And THEN, when I drove back to work, I walked around a little in front of several coworkers and then realized I had failed to zip my pants.  That is now three out of the four days in this work week that I have embarrassed myself.  I think we can just go ahead and declare me the winner of the Head up the Butt Award.  Or the Dress up the Butt Award.

Wednesday, June 6, 2012

We miss you, London!

Teen Angel and I sighed throughout each and every event that made up Queen Elizabeth's Diamond Jubilee festivities.  Sighed because it brought back such good memories of our visit to London last year.  It's always better when you've been somewhere and you see that place later on TV and in movies or you read about it in books.  You've experienced it.  You've absorbed the sights and sounds, and breathed in the smells.  It's somehow more real to you.  You feel a connection.  And that's the way it was during the Jubilee.  Every time they showed an event like the big rock concert, we'd go, "Look, we stood right there at the Queen Victoria monument!"  Sigh.

"Their big picnic is at the back of Buckingham Palace where we ended our tour!"  Sigh.

"And we were there, at the Tower of London!"  Sigh.


"And where they're firing the cannons is right where we stood on the bank of the Thames!"  Sigh.

"Look, it's St. Paul's Cathedral!"   Sigh.

Is it possible to be homesick for a place that isn't your home?  We miss  you, London!  But about the subway?  As crowded as it was last summer during a regular tourist season, there's no way they're gonna squeeze all those folks on there during the Olympics.

But I'd like to try.  Sigh.

Tuesday, June 5, 2012

I'm on a Roll

So, yesterday, I worked out with my shorts wrong side out.  Today, when I went into the locker room to change into my running clothes, there in the middle of the floor lay my workout underwear from yesterday where I apparently dropped them after I showered.  It's a small gym, and everybody knows the few people who use it.  Which means any coworker using that locker room/restroom today could pretty well narrow it down to the one female who showered there yesterday. 
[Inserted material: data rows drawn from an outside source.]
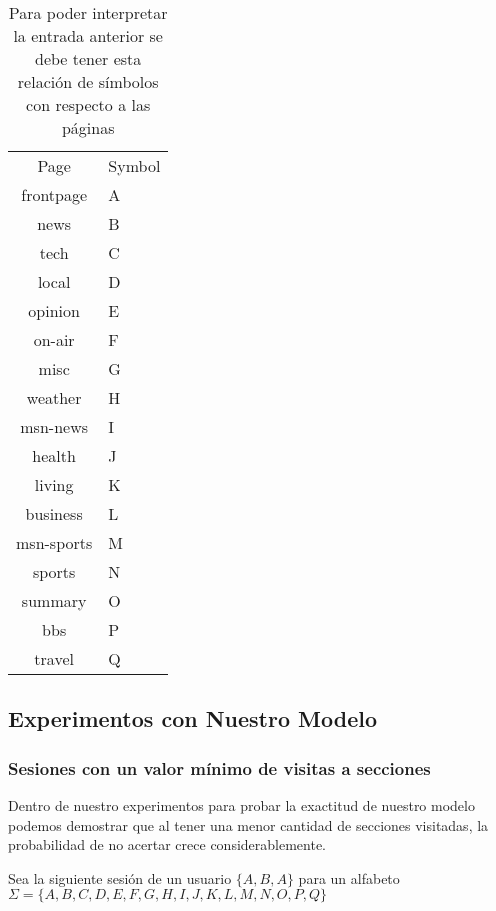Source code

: \begin{table}[]
	\centering

	\label{table-list-symbol}
	\begin{tabular}{cl}
		Page       & Symbol \\ \cline{1-2}
		frontpage  & A      \\
		news       & B      \\
		tech       & C      \\
		local      & D      \\
		opinion    & E      \\
		on-air     & F      \\
		misc       & G      \\
		weather    & H      \\
		msn-news   & I      \\
		health     & J      \\
		living     & K      \\
		business   & L      \\
		msn-sports & M      \\
		sports     & N      \\
		summary    & O      \\
		bbs        & P      \\
		travel     & Q      \\ 
	\end{tabular}
	\caption{Para poder interpretar la entrada anterior se debe tener esta relación de símbolos con respecto a las páginas}
\end{table}





\subsection{Experimentos con Nuestro Modelo}


\subsubsection{Sesiones con un valor mínimo de visitas a secciones}

Dentro de nuestro experimentos para probar la exactitud de nuestro modelo podemos demostrar que al tener una menor cantidad de secciones visitadas, la probabilidad de no acertar crece considerablemente.


Sea la siguiente sesión de un usuario 
$\{A , B , A  \}  $ para un alfabeto $\Sigma=\{A,B,C,D,E,F,G,H,I,J,K,L,M,N,O,P,Q \} $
Y'all, it's like I'm on  mission to win an award for the most consecutive days I can embarrass myself.

Monday, June 4, 2012

Word of the Day-"Humble"

hum·ble

Pronunciation:  huhm-buhl, adjective, hum·bler, hum·blest, verb, hum·bled, hum·bling.

Definition:  adjective

1.  not proud or arrogant; modest: to be humble although successful.

2. having a feeling of insignificance, inferiority, subservience, etc

3. low in rank, importance, status, quality, etc.; lowly: of humble origin; a humble home.

4. courteously respectful: In my humble opinion you are wrong.

5. low in height, level, etc.; small in size: a humble member of the galaxy.

verb (used with object)

6. to lower in condition, importance, or dignity; abase.

7. to destroy the independence, power, or will of.

8. to make meek: to humble one's heart.

 Origin: 1200–50; Middle English ( h ) umble < Old French < Latin humilis lowly, insignificant, on the ground.

1. unpretending, unpretentious. 2. submissive, meek. 3. unassuming, plain, common, poor. 4. polite. 6. mortify, shame, abash. 7. subdue, crush, break.

Used in a sentence:  "After running three miles in the business district and then lifting weights amid coworkers in the office gym, Hula was humbled to find that she had been wearing her shorts wrong side out the whole time."

 I'm not namin' any names, but somebody around here might need to get her eyes checked.

Sunday, June 3, 2012

Oh, Mama

Ya'll, I hereby declare one of my favorite portrait sessions to be the maternity shoot.  Give me a little sunshine, a field of wheat, a red chair or some pretty blue ribbon and cute little shoes, and I am all over it.  How can it not be fun with all that joy and love oozing from those beautiful mama's to be?  I just smile the whole time I'm editing those pictures.  Each and every one.